To understand why we perform Principal Component Analysis we first need to understand the curse of dimensionality. Complexity increases with dimension d, where d is considered the attributes. If d is large, n, the number of samples may be too small for accurate parameter estimation. The sample data becomes sparse and the distance calculated between two samples might be more dissimilar than similar. Hence we should try to avoid creating lots of features. High dimensionality is challenging and redundant. The main idea of PCA is to seek the most accurate data representation in a lower-dimensional space. For instance, is data is in 2D space we try to project to 1D subspace which minimises projection error. We try to find a good line to use for the projection lies in the direction of the largest variance. After the data is projected on the best line, we need to transform the coordinate system to get 1D representation for vector y. The new data y has the same variance as old data x. PCA preserves the largest variance in the data.
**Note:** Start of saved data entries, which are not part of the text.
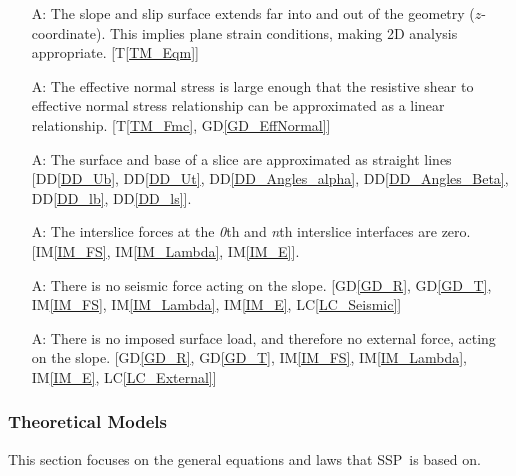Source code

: \documentclass[12pt]{article}
\newcommand{\progname}{SSP}
\newcounter{assumpnum} %
\newcommand{\tref}[1]{T\ref{#1}}
\newcommand{\iref}[1]{IM\ref{#1}}
\newcommand{\ddref}[1]{DD\ref{#1}}
\newcommand{\dref}[1]{GD\ref{#1}}
\newcommand{\lcref}[1]{LC\ref{#1}}
\begin{document}
\begin{enumerate}[label=A\arabic*:,ref={\arabic*}]
\item [A\refstepcounter{assumpnum}\theassumpnum: \label{A_2D}] The
  slope and slip surface extends far into and out of the geometry 
  ($z$-coordinate). This implies plane strain conditions, making 2D
  analysis appropriate. [\tref{TM_Eqm}]

\item [A\refstepcounter{assumpnum}\theassumpnum: \label{A_Lin}] The
  effective normal stress is large enough that the resistive shear to
  effective normal stress relationship can be approximated as a linear
  relationship. [\tref{TM_Fmc}, \dref{GD_EffNormal}]

\item [A\refstepcounter{assumpnum}\theassumpnum: \label{A_Straight}]
  The surface and base of a slice are approximated as straight lines 
  [\ddref{DD_Ub}, \ddref{DD_Ut}, \ddref{DD_Angles_alpha}, 
  \ddref{DD_Angles_Beta}, \ddref{DD_lb}, \ddref{DD_ls}].
  
\item [A\refstepcounter{assumpnum}\theassumpnum: \label{A_EdgeSlices}] The 
interslice forces at the \textit{0}th and \textit{n}th interslice interfaces 
are zero. [\iref{IM_FS}, \iref{IM_Lambda}, \iref{IM_E}].
  
\item [A\refstepcounter{assumpnum}\theassumpnum: \label{A_Seismic}] There is no 
seismic force acting on the slope. [\dref{GD_R}, \dref{GD_T}, \iref{IM_FS}, 
\iref{IM_Lambda}, \iref{IM_E}, \lcref{LC_Seismic}]
  
\item [A\refstepcounter{assumpnum}\theassumpnum: \label{A_External}] There is 
no imposed surface load, and therefore no external force, acting on the slope. 
[\dref{GD_R}, \dref{GD_T}, \iref{IM_FS}, \iref{IM_Lambda}, \iref{IM_E}, 
\lcref{LC_External}]

\end{enumerate}

\subsubsection{Theoretical Models} \label{sec_theoretical}

This section focuses on the general equations and laws that \progname\ is based
on.

~\newline
\end{document}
From either objective, it can be shown that the principal components are eigenvectors of the data's covariance matrix. Thus, the principal components are often computed by eigendecomposition of the data covariance matrix or singular value decomposition of the data matrix. PCA is the simplest of the true eigenvector-based multivariate analyses and is closely related to factor analysis. Factor analysis typically incorporates more domain-specific assumptions about the underlying structure and solves eigenvectors of a slightly different matrix.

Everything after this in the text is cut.